Однако в иконографии волхв-мавр – его называли то Бальтазаром, то Каспаром – стал вездесущ лишь на исходе Средневековья. Отдельные изображения появились уже в XIII–XIV вв. (рис. 52). Однако они долго оставались редкостью. Видимо, это было связано с тем, что черный цвет кожи в средневековом воображаемом слишком сильно ассоциировался с дьяволом, миром зла и всеми формами иноверия. Мучителей и палачей Христа нередко изображали с темными лицами, а порой и с негроидными чертами лица – так же как «сарацин» (рис. 53). Потому для волхва, добродетельного язычника, черный цвет кожи, видимо, казался неподобающим. Однако со временем ситуация изменилась. В свите белых королей появились экзотические слуги-африканцы[163]. В конце XIV – первой половине XV в. в германском, а позже и в итальянском искусстве и самого третьего волхва начали представлять с черной кожей. В Нидерландах такая иконография утвердилась во второй половине XV в.[164]

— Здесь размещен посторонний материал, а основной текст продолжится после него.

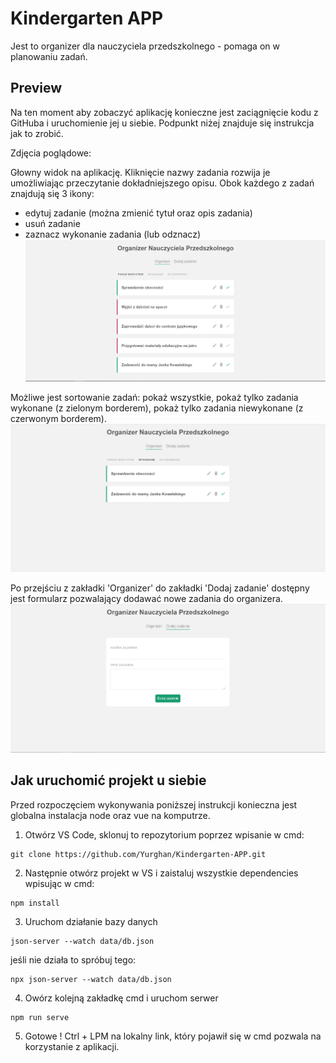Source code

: # Kindergarten APP
Jest to organizer dla nauczyciela przedszkolnego - pomaga on w planowaniu zadań.

## Preview
Na ten moment aby zobaczyć aplikację konieczne jest zaciągnięcie kodu z GitHuba i uruchomienie jej u siebie.
Podpunkt niżej znajduje się instrukcja jak to zrobić.

Zdjęcia poglądowe:

Głowny widok na aplikację. Kliknięcie nazwy zadania rozwija je umożliwiając przeczytanie dokładniejszego opisu.
Obok każdego z zadań znajdują się 3 ikony:
- edytuj zadanie (można zmienić tytuł oraz opis zadania)
- usuń zadanie
- zaznacz wykonanie zadania (lub odznacz)
![](extraImages/1.png)

Możliwe jest sortowanie zadań: pokaż wszystkie, pokaż tylko zadania wykonane (z zielonym borderem), pokaż tylko zadania niewykonane (z czerwonym borderem).
![](extraImages/2.png)

Po przejściu z zakładki 'Organizer' do zakładki 'Dodaj zadanie' dostępny jest formularz pozwalający dodawać nowe zadania do organizera.
![](extraImages/3.png)



## Jak uruchomić projekt u siebie

Przed rozpoczęciem wykonywania poniższej instrukcji konieczna jest globalna instalacja node oraz vue na komputrze.

1. Otwórz VS Code, sklonuj to repozytorium poprzez wpisanie w cmd:
```
git clone https://github.com/Yurghan/Kindergarten-APP.git
```

2. Następnie otwórz projekt w VS i zaistaluj wszystkie dependencies wpisując w cmd: 
```
npm install
```

3. Uruchom działanie bazy danych
```
json-server --watch data/db.json
```
jeśli nie działa to spróbuj tego:
```
npx json-server --watch data/db.json
```

4. Owórz kolejną zakładkę cmd i uruchom serwer 
```
npm run serve
```

5. Gotowe !
Ctrl + LPM na lokalny link, który pojawił się w cmd pozwala na korzystanie z aplikacji.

Рис. 52. В этой рукописи, созданной на рубеже XII–XIII вв., один из волхвов, пришедших к царю Ироду, изображен с темным лицом. Однако кожа на руке у него светлая. Видимо в какой-то момент эту миниатюру (и еще две других) скорректировали, превратив белого короля в «эфиопа».

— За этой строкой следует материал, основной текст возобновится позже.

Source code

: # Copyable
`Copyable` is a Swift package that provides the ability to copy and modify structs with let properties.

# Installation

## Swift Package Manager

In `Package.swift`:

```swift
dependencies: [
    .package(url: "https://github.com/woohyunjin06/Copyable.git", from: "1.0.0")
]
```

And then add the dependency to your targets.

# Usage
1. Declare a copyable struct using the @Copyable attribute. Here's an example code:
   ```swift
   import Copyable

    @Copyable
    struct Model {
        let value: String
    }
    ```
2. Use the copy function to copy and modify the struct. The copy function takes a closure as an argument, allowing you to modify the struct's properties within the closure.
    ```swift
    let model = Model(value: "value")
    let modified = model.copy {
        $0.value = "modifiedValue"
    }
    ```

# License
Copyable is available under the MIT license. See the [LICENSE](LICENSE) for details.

Житие Христа. Англия, ок. 1190–1200 гг.
Los Angeles. The J. Paul Getty Museum. Ms. 101. Fol. 35v
Рис. 53. Арест Христа в Гефсиманском саду. Иудейские стражники с темной кожей, а Иуда Искариот, апостол-предатель, белокож, как Христос и праведные апостолы.

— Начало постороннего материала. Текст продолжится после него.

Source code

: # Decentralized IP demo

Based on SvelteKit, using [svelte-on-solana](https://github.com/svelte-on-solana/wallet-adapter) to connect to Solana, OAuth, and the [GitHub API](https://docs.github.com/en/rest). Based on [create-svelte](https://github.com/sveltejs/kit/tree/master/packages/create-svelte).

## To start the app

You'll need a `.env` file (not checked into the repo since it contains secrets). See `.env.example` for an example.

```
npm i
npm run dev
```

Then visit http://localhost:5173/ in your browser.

Хантингфилдская псалтирь. Оксфорд, ок. 1212–1220 гг.
New York. Morgan Library & Museum. Ms. M.43. Fol. 22v
Почему это стало возможным? Важно, что в XIV–XV вв. католический мир впервые вступил в контакт с чернокожими христианами – эфиопами. С XII в. на Западе бытовала легенда о могущественной и несметно богатой христианской державе, которой правит царь-священник Иоанн – это имя воспринималось как титул, передающийся из поколения в поколение. Его считали преемником трех волхвов, которые, не имея наследников, передали ему свои царства[165].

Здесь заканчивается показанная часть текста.